La sangre y la letra
El lugar que Dámaso Alonso ha ocupado en la literatura española durante el último medio siglo ha sido central, pero nadie parece saber exactamente cuál ha sido. ¿El de un poeta, el de un profesor, el de un crítico? Dámaso Alonso ha ocupado a la vez, y durante largo tiempo, el puesto central en todas estas disciplinas, y con tanto poderío que nadie hubiese podido disputarle en su tiempo sus consabidos primeros lugares. Su trayectoria poética ha sido tan larga como interrumpida; al mismo tiempo se enmascaró para reconocerse como el Alfonso Donado que nos había proporcionado nuestra primera visión de Joyce, fenómeno mayor y universal; nos descubrió la estilística, se aferró a ella para que conociésemos mejor a San Juan de la Cruz y al ilegible Góngora; y mientras tanto hacía muchas calas en la poesía española más contemporánea para que de paso se le perdonase dirigir tan prolongada como acertadamente la Real Academia Española.
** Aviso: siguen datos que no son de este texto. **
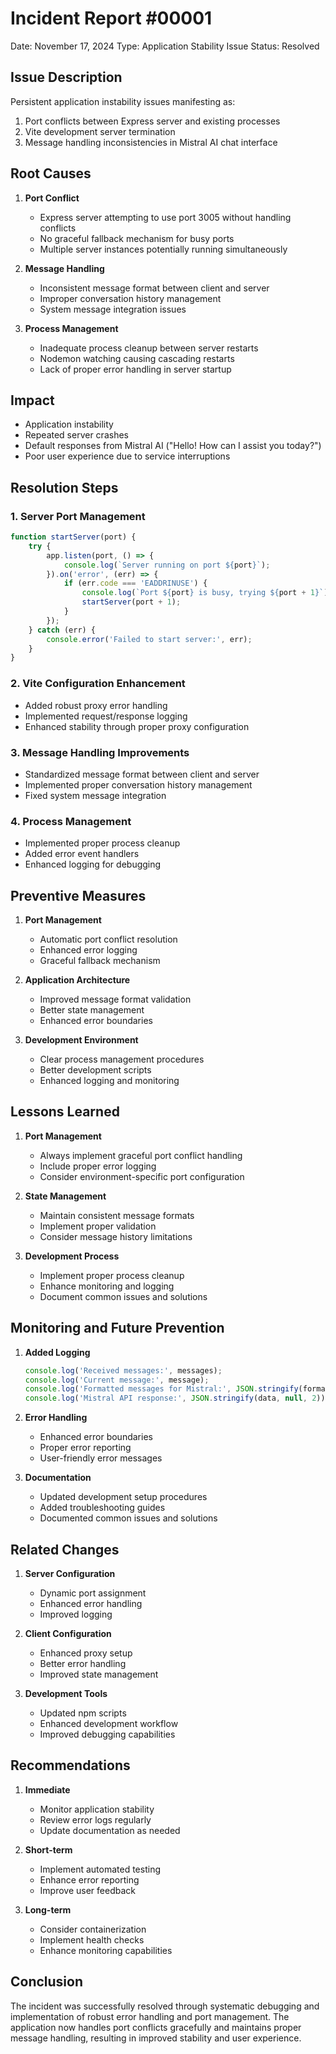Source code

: # Incident Report #00001
Date: November 17, 2024
Type: Application Stability Issue
Status: Resolved

## Issue Description
Persistent application instability issues manifesting as:
1. Port conflicts between Express server and existing processes
2. Vite development server termination
3. Message handling inconsistencies in Mistral AI chat interface

## Root Causes
1. **Port Conflict**
   - Express server attempting to use port 3005 without handling conflicts
   - No graceful fallback mechanism for busy ports
   - Multiple server instances potentially running simultaneously

2. **Message Handling**
   - Inconsistent message format between client and server
   - Improper conversation history management
   - System message integration issues

3. **Process Management**
   - Inadequate process cleanup between server restarts
   - Nodemon watching causing cascading restarts
   - Lack of proper error handling in server startup

## Impact
- Application instability
- Repeated server crashes
- Default responses from Mistral AI ("Hello! How can I assist you today?")
- Poor user experience due to service interruptions

## Resolution Steps

### 1. Server Port Management
```javascript
function startServer(port) {
    try {
        app.listen(port, () => {
            console.log(`Server running on port ${port}`);
        }).on('error', (err) => {
            if (err.code === 'EADDRINUSE') {
                console.log(`Port ${port} is busy, trying ${port + 1}`);
                startServer(port + 1);
            }
        });
    } catch (err) {
        console.error('Failed to start server:', err);
    }
}
```

### 2. Vite Configuration Enhancement
- Added robust proxy error handling
- Implemented request/response logging
- Enhanced stability through proper proxy configuration

### 3. Message Handling Improvements
- Standardized message format between client and server
- Implemented proper conversation history management
- Fixed system message integration

### 4. Process Management
- Implemented proper process cleanup
- Added error event handlers
- Enhanced logging for debugging

## Preventive Measures
1. **Port Management**
   - Automatic port conflict resolution
   - Enhanced error logging
   - Graceful fallback mechanism

2. **Application Architecture**
   - Improved message format validation
   - Better state management
   - Enhanced error boundaries

3. **Development Environment**
   - Clear process management procedures
   - Better development scripts
   - Enhanced logging and monitoring

## Lessons Learned
1. **Port Management**
   - Always implement graceful port conflict handling
   - Include proper error logging
   - Consider environment-specific port configuration

2. **State Management**
   - Maintain consistent message formats
   - Implement proper validation
   - Consider message history limitations

3. **Development Process**
   - Implement proper process cleanup
   - Enhance monitoring and logging
   - Document common issues and solutions

## Monitoring and Future Prevention
1. **Added Logging**
   ```javascript
   console.log('Received messages:', messages);
   console.log('Current message:', message);
   console.log('Formatted messages for Mistral:', JSON.stringify(formattedMessages, null, 2));
   console.log('Mistral API response:', JSON.stringify(data, null, 2));
   ```

2. **Error Handling**
   - Enhanced error boundaries
   - Proper error reporting
   - User-friendly error messages

3. **Documentation**
   - Updated development setup procedures
   - Added troubleshooting guides
   - Documented common issues and solutions

## Related Changes
1. **Server Configuration**
   - Dynamic port assignment
   - Enhanced error handling
   - Improved logging

2. **Client Configuration**
   - Enhanced proxy setup
   - Better error handling
   - Improved state management

3. **Development Tools**
   - Updated npm scripts
   - Enhanced development workflow
   - Improved debugging capabilities

## Recommendations
1. **Immediate**
   - Monitor application stability
   - Review error logs regularly
   - Update documentation as needed

2. **Short-term**
   - Implement automated testing
   - Enhance error reporting
   - Improve user feedback

3. **Long-term**
   - Consider containerization
   - Implement health checks
   - Enhance monitoring capabilities

## Conclusion
The incident was successfully resolved through systematic debugging and implementation of robust error handling and port management. The application now handles port conflicts gracefully and maintains proper message handling, resulting in improved stability and user experience.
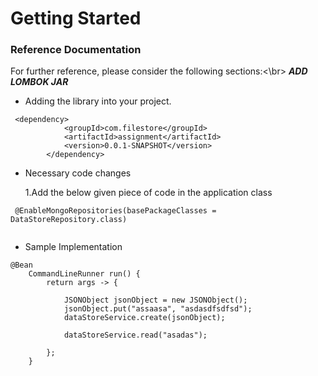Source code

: # Getting Started

### Reference Documentation
For further reference, please consider the following sections:<\br>
  ***ADD LOMBOK JAR***
* Adding the library into your project.

```
 <dependency>
			<groupId>com.filestore</groupId>
			<artifactId>assignment</artifactId>
			<version>0.0.1-SNAPSHOT</version>
		</dependency>
```
              
* Necessary code changes 
  
      
   1.Add the below given piece of code in the application class  
  
 ```
  @EnableMongoRepositories(basePackageClasses = DataStoreRepository.class)
  
  ```
  
* Sample Implementation 

```
@Bean
	CommandLineRunner run() {
		return args -> {
			
			JSONObject jsonObject = new JSONObject();
			jsonObject.put("assaasa", "asdasdfsdfsd");
			dataStoreService.create(jsonObject);

			dataStoreService.read("asadas");

		};
	}
```



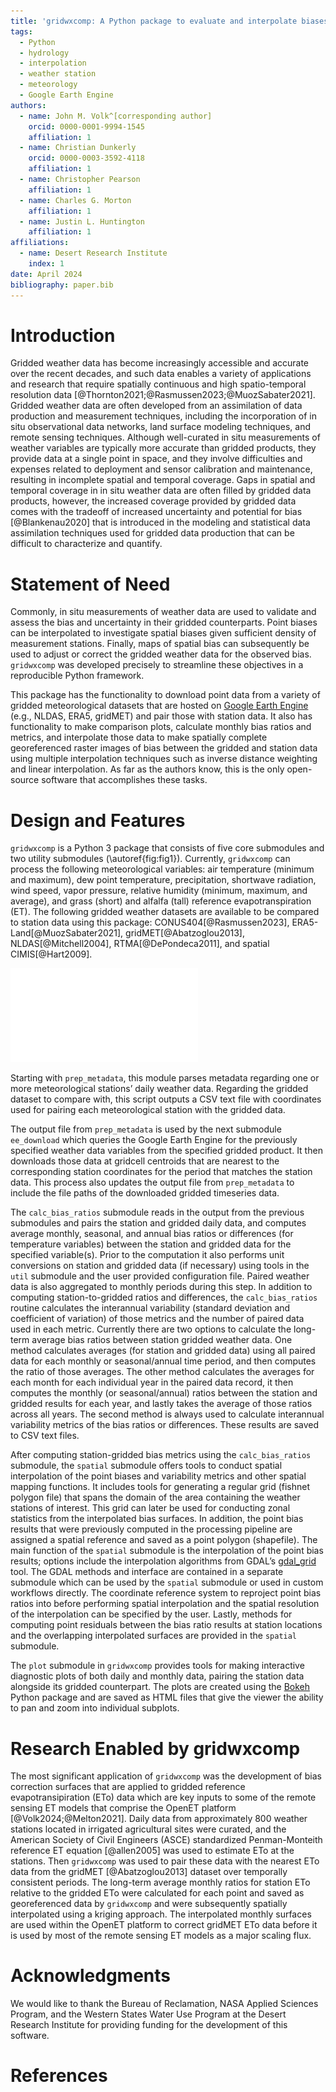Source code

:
 ```yaml
---
title: 'gridwxcomp: A Python package to evaluate and interpolate biases between station and gridded weather data.'
tags:
  - Python
  - hydrology
  - interpolation
  - weather station
  - meteorology
  - Google Earth Engine
authors:
  - name: John M. Volk^[corresponding author]
    orcid: 0000-0001-9994-1545
    affiliation: 1
  - name: Christian Dunkerly
    orcid: 0000-0003-3592-4118
    affiliation: 1
  - name: Christopher Pearson
    affiliation: 1 
  - name: Charles G. Morton
    affiliation: 1
  - name: Justin L. Huntington
    affiliation: 1 
affiliations:
  - name: Desert Research Institute
    index: 1
date: April 2024
bibliography: paper.bib
---
```


# Introduction

Gridded weather data has become increasingly accessible and accurate over the recent decades, and such data enables a variety of applications and research that require spatially continuous and high spatio-temporal resolution data [@Thornton2021;@Rasmussen2023;@MuozSabater2021]. Gridded weather data are often developed from an assimilation of data production and measurement techniques, including the incorporation of in situ observational data networks, land surface modeling techniques, and remote sensing techniques. Although well-curated in situ measurements of weather variables are typically more accurate than gridded products, they provide data at a single point in space, and they involve difficulties and expenses related to deployment and sensor calibration and maintenance, resulting in incomplete spatial and temporal coverage. Gaps in spatial and temporal coverage in in situ weather data are often filled by gridded data products, however, the increased coverage provided by gridded data comes with the tradeoff of increased uncertainty and potential for bias [@Blankenau2020] that is introduced in the modeling and statistical data assimilation techniques used for gridded data production that can be difficult to characterize and quantify. 

# Statement of Need

Commonly, in situ measurements of weather data are used to validate and assess the bias and uncertainty in their gridded counterparts. Point biases can be interpolated to investigate spatial biases given sufficient density of measurement stations. Finally, maps of spatial bias can subsequently be used to adjust or correct the gridded weather data for the observed bias. ``gridwxcomp`` was developed precisely to streamline these objectives in a reproducible Python framework. 

This package has the functionality to download point data from a variety of gridded meteorological datasets that are hosted on [Google Earth Engine](https://developers.google.com/earth-engine/datasets/) (e.g., NLDAS, ERA5, gridMET) and pair those with station data. It also has functionality to make comparison plots, calculate monthly bias ratios and metrics, and interpolate those data to make spatially complete georeferenced raster images of bias between the gridded and station data using multiple interpolation techniques such as inverse distance weighting and linear interpolation. As far as the authors know, this is the only open-source software that accomplishes these tasks.

# Design and Features

``gridwxcomp`` is a Python 3 package that consists of five core submodules and two utility submodules (\autoref{fig:fig1}). Currently, ``gridwxcomp`` can process the following meteorological variables: air temperature (minimum and maximum), dew point temperature, precipitation, shortwave radiation, wind speed, vapor pressure, relative humidity (minimum, maximum, and average), and grass (short) and alfalfa (tall) reference evapotranspiration (ET). The following gridded weather datasets are available to be compared to station data using this package: CONUS404[@Rasmussen2023], ERA5-Land[@MuozSabater2021], gridMET[@Abatzoglou2013], NLDAS[@Mitchell2004], RTMA[@DePondeca2011], and spatial CIMIS[@Hart2009].

![Flowchart diagram of submodules and data processing pipeline of ``gridwxcomp``.\label{fig:fig1}](figure1.pdf)

Starting with ``prep_metadata``, this module parses metadata regarding one or more meteorological stations’ daily weather data. Regarding the gridded dataset to compare with, this script outputs a CSV text file with coordinates used for pairing each meteorological station with the gridded data. 

The output file from ``prep_metadata`` is used by the next submodule ``ee_download`` which queries the Google Earth Engine for the previously specified weather data variables from the specified gridded product. It then downloads those data at gridcell centroids that are nearest to the corresponding station coordinates for the period that matches the station data. This process also updates the output file from ``prep_metadata`` to include the file paths of the downloaded gridded timeseries data. 

The ``calc_bias_ratios`` submodule reads in the output from the previous submodules and pairs the station and gridded daily data, and computes average monthly, seasonal, and annual bias ratios or differences (for temperature variables) between the station and gridded data for the specified variable(s). Prior to the computation it also performs unit conversions on station and gridded data (if necessary) using tools in the ``util`` submodule and the user provided configuration file. Paired weather data is also aggregated to monthly periods during this step. In addition to computing station-to-gridded ratios and differences, the ``calc_bias_ratios`` routine calculates the interannual variability (standard deviation and coefficient of variation) of those metrics and the number of paired data used in each metric. Currently there are two options to calculate the long-term average bias ratios between station gridded weather data. One method calculates averages (for station and gridded data) using all paired data for each monthly or seasonal/annual time period, and then computes the ratio of those averages. The other method calculates the averages for each month for each individual year in the paired data record, it then computes the monthly (or seasonal/annual) ratios between the station and gridded results for each year, and lastly takes the average of those ratios across all years. The second method is always used to calculate interannual variability metrics of the bias ratios or differences. These results are saved to CSV text files.

After computing station-gridded bias metrics using the ``calc_bias_ratios`` submodule, the ``spatial`` submodule offers tools to conduct spatial interpolation of the point biases and variability metrics and other spatial mapping functions. It includes tools for generating a regular grid (fishnet polygon file) that spans the domain of the area containing the weather stations of interest. This grid can later be used for conducting zonal statistics from the interpolated bias surfaces. In addition, the point bias results that were previously computed in the processing pipeline are assigned a spatial reference and saved as a point polygon (shapefile). The main function of the ``spatial`` submodule is the interpolation of the point bias results; options include the interpolation algorithms from GDAL’s [gdal_grid](https://www.gdal.org/gdal_grid.html) tool. The GDAL methods and interface are contained in a separate submodule which can be used by the ``spatial`` submodule or used in custom workflows directly. The coordinate reference system to reproject point bias ratios into before performing spatial interpolation and the spatial resolution of the interpolation can be specified by the user. Lastly, methods for computing point residuals between the bias ratio results at station locations and the overlapping interpolated surfaces are provided in the ``spatial`` submodule. 

The ``plot`` submodule in ``gridwxcomp`` provides tools for making interactive diagnostic plots of both daily and monthly data, pairing the station data alongside its gridded counterpart. The plots are created using the [Bokeh](https://docs.bokeh.org/en/latest/index.html) Python package and are saved as HTML files that give the viewer the ability to pan and zoom into individual subplots. 

# Research Enabled by gridwxcomp

The most significant application of ``gridwxcomp`` was the development of bias correction surfaces that are applied to gridded reference evapotransipiration (ETo) data which are key inputs to some of the remote sensing ET models that comprise the OpenET platform [@Volk2024;@Melton2021]. Daily data from approximately 800 weather stations located in irrigated agricultural sites were curated, and the American Society of Civil Engineers (ASCE) standardized Penman-Monteith reference ET equation [@allen2005] was used to estimate ETo at the stations. Then ``gridwxcomp`` was used to pair these data with the nearest ETo data from the gridMET [@Abatzoglou2013] dataset over temporally consistent periods. The long-term average monthly ratios for station ETo relative to the gridded ETo were calculated for each point and saved as georeferenced data by ``gridwxcomp`` and were subsequently spatially interpolated using a kriging approach. The interpolated monthly surfaces are used within the OpenET platform to correct gridMET ETo data before it is used by most of the remote sensing ET models as a major scaling flux. 

# Acknowledgments

We would like to thank the Bureau of Reclamation, NASA Applied Sciences Program, and the Western States Water Use Program at the Desert Research Institute for providing funding for the development of this software.

# References

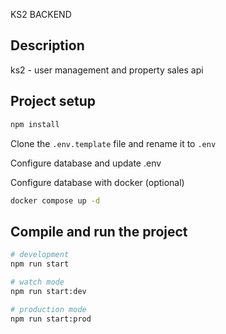 KS2 BACKEND

## Description

ks2 - user management and property sales api

## Project setup

```bash
npm install
```

Clone the ```.env.template``` file and rename it to ```.env```

Configure database and update .env

Configure database with docker (optional)
```bash
docker compose up -d
```

## Compile and run the project

```bash
# development
npm run start

# watch mode
npm run start:dev

# production mode
npm run start:prod
```
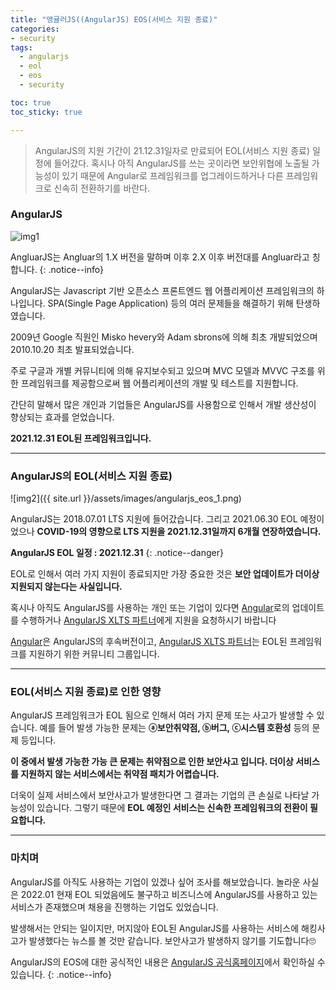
 ```yaml
---
title: "앵귤러JS((AngularJS) EOS(서비스 지원 종료)"
categories:
- security
tags:
  - angularjs
  - eol
  - eos
  - security

toc: true
toc_sticky: true

---
```


> AngularJS의 지원 기간이 21.12.31일자로 만료되어 EOL(서비스 지원 종료) 일정에 들어갔다. 혹시나 아직 AngularJS를 쓰는 곳이라면 보안위협에 노출될 가능성이 있기 때문에 Angular로 프레임워크를 업그레이드하거나 다른 프레임워크로 신속히 전환하기를 바란다.


### AngularJS

![img1](https://logowik.com/content/uploads/images/angularjs-by-google1122.jpg)

AngluarJS는 Angluar의 1.X 버전을 말하며 이후 2.X 이후 버전대를 Angluar라고 칭합니다.
{: .notice--info}

AngularJS는 Javascript 기반 오픈소스 프론트엔드 웹 어플리케이션 프레임워크의 하나입니다. SPA(Single Page Application) 등의 여러 문제들을 해결하기 위해 탄생하였습니다.

2009년 Google 직원인 Misko hevery와 Adam sbrons에 의해 최초 개발되었으며 2010.10.20 최초 발표되었습니다.

주로 구글과 개별 커뮤니티에 의해 유지보수되고 있으며 MVC 모델과 MVVC 구조를 위한 프레임워크를 제공함으로써 웹 어플리케이션의 개발 및 테스트를 지원합니다. 

간단히 말해서 많은 개인과 기업들은 AngularJS를 사용함으로 인해서 개발 생산성이 향상되는 효과를 얻었습니다.

**2021.12.31 EOL된 프레임워크입니다.**

----------


### AngularJS의 EOL(서비스 지원 종료)

![img2]({{ site.url }}/assets/images/angularjs_eos_1.png)

AngularJS는 2018.07.01 LTS 지원에 들어갔습니다. 그리고 2021.06.30 EOL 예정이었으나 **COVID-19의 영향으로 LTS 지원을 2021.12.31일까지 6개월 연장하였습니다.**

**AngularJS EOL 일정 : 2021.12.31**
{: .notice--danger}

EOL로 인해서 여러 가지 지원이 종료되지만 가장 중요한 것은 **보안 업데이트가 더이상 지원되지 않는다는 사실입니다.**

혹시나 아직도 AngularJS를 사용하는 개인 또는 기업이 있다면 [Angular](https://angular.io/)로의 업데이트를 수행하거나 [AngularJS XLTS 파트너](https://xlts.dev/angularjs)에게 지원을 요청하시기 바랍니다

[Angular](https://angular.io/)은 AngularJS의 후속버전이고, [AngularJS XLTS 파트너](https://xlts.dev/angularjs)는 EOL된 프레임워크를 지원하기 위한 커뮤니티 그룹입니다.


----------


### EOL(서비스 지원 종료)로 인한 영향

AngularJS 프레임워크가 EOL 됨으로 인해서 여러 가지 문제 또는 사고가 발생할 수 있습니다. 예를 들어 발생 가능한 문제는 **ⓐ보안취약점, ⓑ버그, ⓒ시스템 호환성** 등의 문제 등입니다.

**이 중에서 발생 가능한 가능 큰 문제는 취약점으로 인한 보안사고 입니다. 더이상 서비스를 지원하지 않는 서비스에서는 취약점 패치가 어렵습니다.**

더욱이 실제 서비스에서 보안사고가 발생한다면 그 결과는 기업의 큰 손실로 나타날 가능성이 있습니다. 그렇기 때문에 **EOL 예정인 서비스는 신속한 프레임워크의 전환이 필요합니다.**


----------

### 마치며

AngularJS를 아직도 사용하는 기업이 있겠나 싶어 조사를 해보았습니다. 놀라운 사실은 2022.01 현재 EOL 되었음에도 불구하고 비즈니스에 AngularJS를 사용하고 있는 서비스가 존재했으며 채용을 진행하는 기업도 있었습니다.

발생해서는 안되는 일이지만, 머지않아 EOL된 AngularJS를 사용하는 서비스에 해킹사고가 발생했다는 뉴스를 볼 것만 같습니다. 보안사고가 발생하지 않기를 기도합니다🙄


AngularJS의 EOS에 대한 공식적인 내용은 [AngularJS 공식홈페이지](https://angularjs.org)에서 확인하실 수 있습니다.
{: .notice--info}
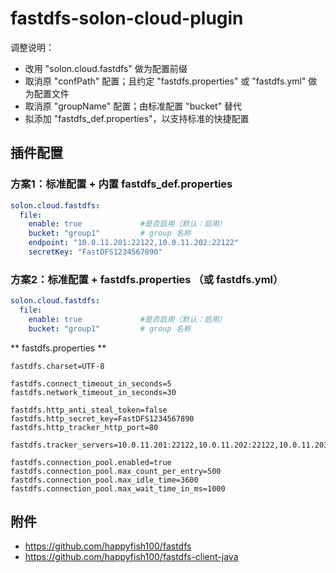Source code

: # fastdfs-solon-cloud-plugin

调整说明： 

* 改用 "solon.cloud.fastdfs" 做为配置前缀
* 取消原 "confPath" 配置；且约定 "fastdfs.properties" 或 "fastdfs.yml" 做为配置文件
* 取消原 "groupName" 配置；由标准配置 "bucket" 替代
* 拟添加 "fastdfs_def.properties"，以支持标准的快捷配置

## 插件配置

### 方案1：标准配置 + 内置 fastdfs_def.properties

```yaml
solon.cloud.fastdfs:
  file:
    enable: true             #是否启用（默认：启用）
    bucket: "group1"         # group 名称
    endpoint: "10.0.11.201:22122,10.0.11.202:22122"
    secretKey: "FastDFS1234567890"
```

### 方案2：标准配置 + fastdfs.properties （或 fastdfs.yml）

```yaml
solon.cloud.fastdfs:
  file:
    enable: true             #是否启用（默认：启用）
    bucket: "group1"         # group 名称
```


** fastdfs.properties **

```properties
fastdfs.charset=UTF-8

fastdfs.connect_timeout_in_seconds=5
fastdfs.network_timeout_in_seconds=30

fastdfs.http_anti_steal_token=false
fastdfs.http_secret_key=FastDFS1234567890
fastdfs.http_tracker_http_port=80

fastdfs.tracker_servers=10.0.11.201:22122,10.0.11.202:22122,10.0.11.203:22122

fastdfs.connection_pool.enabled=true
fastdfs.connection_pool.max_count_per_entry=500
fastdfs.connection_pool.max_idle_time=3600
fastdfs.connection_pool.max_wait_time_in_ms=1000
```

## 附件

* https://github.com/happyfish100/fastdfs
* https://github.com/happyfish100/fastdfs-client-java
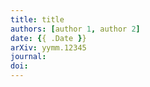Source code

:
 ```yaml
---
title: title
authors: [author 1, author 2]
date: {{ .Date }}
arXiv: yymm.12345
journal: 
doi: 
---
```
Proteo tenía menos caras, y sobre todo en el contexto de la literatura española contemporánea.Renovó la poesía y no quiso que sus lectores creyeran demasiado en una hipotética renovación siempre azarosa. Creó discípulos, legiones de estilistas tan bien preparados que no se atrevían a analizar los versos del maestro. Fue un dictador tan férreo como liberal, pues en su dictadura sólo el saber intervenía. Que sólo mande quien sepa, podría ser su lema, que aplicó hasta el final de manera implacable. Hizo de la Academia un reducto de profesionalismo y libertad, hasta el punto de que nadie pudo entrar en ella sin amar a la literatura y sin abandonar sus armas a la entrada. Su reinado fue el del golpe de Estado permanente de la literatura y nada más. Hasta el general Franco, que al principio le vetó para director de la Academia, debió de sospecharlo antes de verse obligado a ceder al fin de cuentas.
Religioso
La breve correspondencia cruzada entre James Joyce y Dámaso Alonso cuando este último traducía el Retrato del artista adolescente es un modelo de respeto y precisión. El título español es ya tan inconmovible como toda la historia de James Joyce, una especie de milagroso acierto tan sencillo como inevitable: hasta Joyce se rindió. Dámaso -con nombre propio de torero o de crítico literario, y con apellido de investigador y profesor, pues parecía como si le quisieran robar el nombre de una vez por todas se disfrazó de Alfonso Donado y siguió investigando, opositando, y escribiendo versos tan parsimoniosamente como larga era su amistad. La suya fue siempre una literatura en la que la discreción corría pareja con la solidez. ¿Qué dictador mandó nunca tanto como él y aparentándolo tan poco? La verdad es una dictadura, y la hermosura también, aunque más convencional que aquélla todavía. Al fin y al cabo siempre se habla de lo mismo, de literatura, aunque nadie sepa que habla de ella pese a todo. Fue nuestro mejor guardián entre el centeno, el ojo que nos vigilaba sin pretenderlo y sin que jamás lo supiéramos.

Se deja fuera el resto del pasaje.